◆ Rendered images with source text
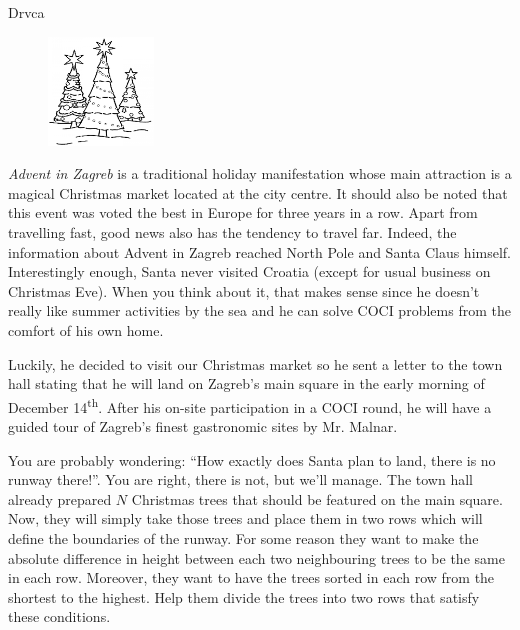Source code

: \begin{statement}[
  problempoints=110,
  timelimit=1 second,
  memorylimit=512 MiB,
]{Drvca}

\setlength\intextsep{-0.1cm}
\begin{figure}
\centering
\includegraphics[width=0.25\textwidth]{img/drvca.png}
\end{figure}

\textit{Advent in Zagreb} is a traditional holiday manifestation whose main
attraction is a magical Christmas market located at the city centre. It
should also be noted that this event was voted the best in Europe for three
years in a row. Apart from travelling fast, good news also has the tendency
to travel far. Indeed, the information about Advent in Zagreb reached North
Pole and Santa Claus himself. Interestingly enough, Santa never visited
Croatia (except for usual business on Christmas Eve). When you think about
it, that makes sense since he doesn't really like summer activities by the
sea and he can solve COCI problems from the comfort of his own home.

Luckily, he decided to visit our Christmas market so he sent a letter to the
town hall stating that he will land on Zagreb's main square in the early morning
of December 14\textsuperscript{th}. After his on-site participation in a COCI round, he
will have a guided tour of Zagreb's finest gastronomic sites by Mr. Malnar.

You are probably wondering: ``How exactly does Santa plan to land, there is no
runway there!''. You are right, there is not, but we'll manage. The town hall
already prepared $N$ Christmas trees that should be featured on the main square.
Now, they will simply take those trees and place them in two rows which will
define the boundaries of the runway. For some reason they want to make the
absolute difference in height between each two neighbouring trees to be the
same in each row. Moreover, they want to have the trees sorted in each row from
the shortest to the highest. Help them divide the trees into two rows that
satisfy these conditions.


\end{statement}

◆ What is needed
Copy the data precisely. Skip every picture.

◆ Solution for this exercise
Source code

: \begin{statement}[
  problempoints=110,
  timelimit=1 second,
  memorylimit=512 MiB,
]{Drvca}

\setlength\intextsep{-0.1cm}
\begin{figure}
\centering
\includegraphics[width=0.25\textwidth]{img/drvca.png}
\end{figure}

\textit{Advent in Zagreb} is a traditional holiday manifestation whose main
attraction is a magical Christmas market located at the city centre. It
should also be noted that this event was voted the best in Europe for three
years in a row. Apart from travelling fast, good news also has the tendency
to travel far. Indeed, the information about Advent in Zagreb reached North
Pole and Santa Claus himself. Interestingly enough, Santa never visited
Croatia (except for usual business on Christmas Eve). When you think about
it, that makes sense since he doesn't really like summer activities by the
sea and he can solve COCI problems from the comfort of his own home.

Luckily, he decided to visit our Christmas market so he sent a letter to the
town hall stating that he will land on Zagreb's main square in the early morning
of December 14\textsuperscript{th}. After his on-site participation in a COCI round, he
will have a guided tour of Zagreb's finest gastronomic sites by Mr. Malnar.

You are probably wondering: ``How exactly does Santa plan to land, there is no
runway there!''. You are right, there is not, but we'll manage. The town hall
already prepared $N$ Christmas trees that should be featured on the main square.
Now, they will simply take those trees and place them in two rows which will
define the boundaries of the runway. For some reason they want to make the
absolute difference in height between each two neighbouring trees to be the
same in each row. Moreover, they want to have the trees sorted in each row from
the shortest to the highest. Help them divide the trees into two rows that
satisfy these conditions.


\end{statement}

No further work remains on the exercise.